Quali sono i dati più aggiornati relativi alla qualità dell’aria di Carmagnola e paesi limitrofi?

Lunedì 29 giugno, alle ore 21, è in programma un webinar per presentare nel dettaglio i risultati della campagna di monitoraggio civico degli inquinanti atmosferici #Cheariatira 2020 relativi a Carmagnola, Carignano e dintorni.

L’incontro online si terrà sulla piattaforma Zoom, con la partecipazione dei promotori a livello locale e l’intervento di Matteo Bo, post-doc al Dipartimento di Ingegneria dell’Ambiente, del Territorio e delle Infrastrutture al Politecnico di Torino.

Per partecipare alla diretta e ricevere gratuitamente il link di accesso, è necessario iscriversi tramite questo Google Form.

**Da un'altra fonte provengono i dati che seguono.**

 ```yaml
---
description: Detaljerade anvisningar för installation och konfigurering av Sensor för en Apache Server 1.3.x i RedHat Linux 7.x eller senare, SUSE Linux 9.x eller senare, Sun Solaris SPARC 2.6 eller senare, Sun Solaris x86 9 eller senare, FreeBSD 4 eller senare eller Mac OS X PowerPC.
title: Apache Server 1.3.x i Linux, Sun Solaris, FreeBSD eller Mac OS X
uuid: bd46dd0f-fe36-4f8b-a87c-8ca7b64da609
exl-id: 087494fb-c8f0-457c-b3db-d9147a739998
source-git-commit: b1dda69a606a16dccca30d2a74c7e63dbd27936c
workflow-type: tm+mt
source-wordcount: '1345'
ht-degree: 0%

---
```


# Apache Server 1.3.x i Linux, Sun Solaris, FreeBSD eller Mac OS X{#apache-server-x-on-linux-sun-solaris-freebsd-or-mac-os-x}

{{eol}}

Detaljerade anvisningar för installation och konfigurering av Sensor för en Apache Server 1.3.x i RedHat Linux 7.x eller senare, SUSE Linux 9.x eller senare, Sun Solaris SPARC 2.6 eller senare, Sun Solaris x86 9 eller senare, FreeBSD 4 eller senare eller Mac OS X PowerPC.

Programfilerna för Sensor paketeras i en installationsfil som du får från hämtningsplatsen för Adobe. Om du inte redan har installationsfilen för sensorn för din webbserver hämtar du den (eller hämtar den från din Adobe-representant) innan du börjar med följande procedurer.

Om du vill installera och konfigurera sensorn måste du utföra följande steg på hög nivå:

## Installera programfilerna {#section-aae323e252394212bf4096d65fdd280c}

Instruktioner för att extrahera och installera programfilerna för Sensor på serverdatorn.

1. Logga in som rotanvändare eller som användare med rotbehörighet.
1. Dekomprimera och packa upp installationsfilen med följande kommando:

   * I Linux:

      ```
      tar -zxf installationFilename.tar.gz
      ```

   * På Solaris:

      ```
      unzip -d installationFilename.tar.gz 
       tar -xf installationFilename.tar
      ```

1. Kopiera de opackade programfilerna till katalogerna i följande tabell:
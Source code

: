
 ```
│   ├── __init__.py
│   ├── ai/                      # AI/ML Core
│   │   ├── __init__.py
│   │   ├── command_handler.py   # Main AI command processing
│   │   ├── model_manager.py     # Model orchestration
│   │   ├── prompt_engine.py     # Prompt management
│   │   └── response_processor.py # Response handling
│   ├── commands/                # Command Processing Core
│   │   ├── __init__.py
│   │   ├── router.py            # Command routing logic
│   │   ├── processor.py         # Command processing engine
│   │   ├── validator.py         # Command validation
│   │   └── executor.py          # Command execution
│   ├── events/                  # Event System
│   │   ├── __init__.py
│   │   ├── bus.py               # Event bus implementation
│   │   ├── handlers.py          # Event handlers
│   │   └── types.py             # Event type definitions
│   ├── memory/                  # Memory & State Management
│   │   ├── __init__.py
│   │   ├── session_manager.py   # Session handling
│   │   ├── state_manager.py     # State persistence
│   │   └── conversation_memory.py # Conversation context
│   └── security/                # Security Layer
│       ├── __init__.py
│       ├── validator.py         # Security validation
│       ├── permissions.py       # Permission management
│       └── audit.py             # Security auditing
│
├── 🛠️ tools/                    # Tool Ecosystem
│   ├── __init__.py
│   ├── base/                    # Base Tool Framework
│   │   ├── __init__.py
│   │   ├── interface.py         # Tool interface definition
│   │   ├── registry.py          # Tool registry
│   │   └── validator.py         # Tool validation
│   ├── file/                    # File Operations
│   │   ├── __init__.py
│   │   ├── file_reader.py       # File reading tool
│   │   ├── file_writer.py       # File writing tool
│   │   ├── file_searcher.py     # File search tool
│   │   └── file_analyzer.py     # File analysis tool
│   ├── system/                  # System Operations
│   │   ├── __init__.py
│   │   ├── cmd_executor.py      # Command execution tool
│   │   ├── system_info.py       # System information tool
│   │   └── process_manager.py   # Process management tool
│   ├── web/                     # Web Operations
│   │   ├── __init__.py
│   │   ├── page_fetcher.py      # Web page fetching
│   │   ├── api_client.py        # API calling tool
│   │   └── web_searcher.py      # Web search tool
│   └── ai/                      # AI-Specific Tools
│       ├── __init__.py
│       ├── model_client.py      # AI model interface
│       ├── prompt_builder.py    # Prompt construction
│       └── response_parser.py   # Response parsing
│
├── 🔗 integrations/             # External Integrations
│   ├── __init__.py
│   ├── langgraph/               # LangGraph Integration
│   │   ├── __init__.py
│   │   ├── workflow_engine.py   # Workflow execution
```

Pubblicati i risultati dell’indagine “Che aria tira?” a Carmagnola

I risultati dell’indagine “Che aria tira” 2020, condotta direttamente da molti cittadini volontari nei mesi di febbraio e marzo, erano stati pubblicati già nelle scorse settimane dal Comitato “Torino Respira”, promotore della campagna a livello regionale, e anticipati da “Il Carmagnolese”.

Finora si è parlato principalmente dell’inquinamento a Torino, già protagonista di un’analoga campagna nel 2019 -spiegano dal Circolo “Il Platano” di Legambiente– La novità di quest’anno è stata l’estensione ai Comuni della prima e seconda cintura torinese. Carmagnola, insieme a Carignano e Fossano, è risultata tra le protagoniste dell’iniziativa con oltre 152 provette distribuite (su un totale di 700)“.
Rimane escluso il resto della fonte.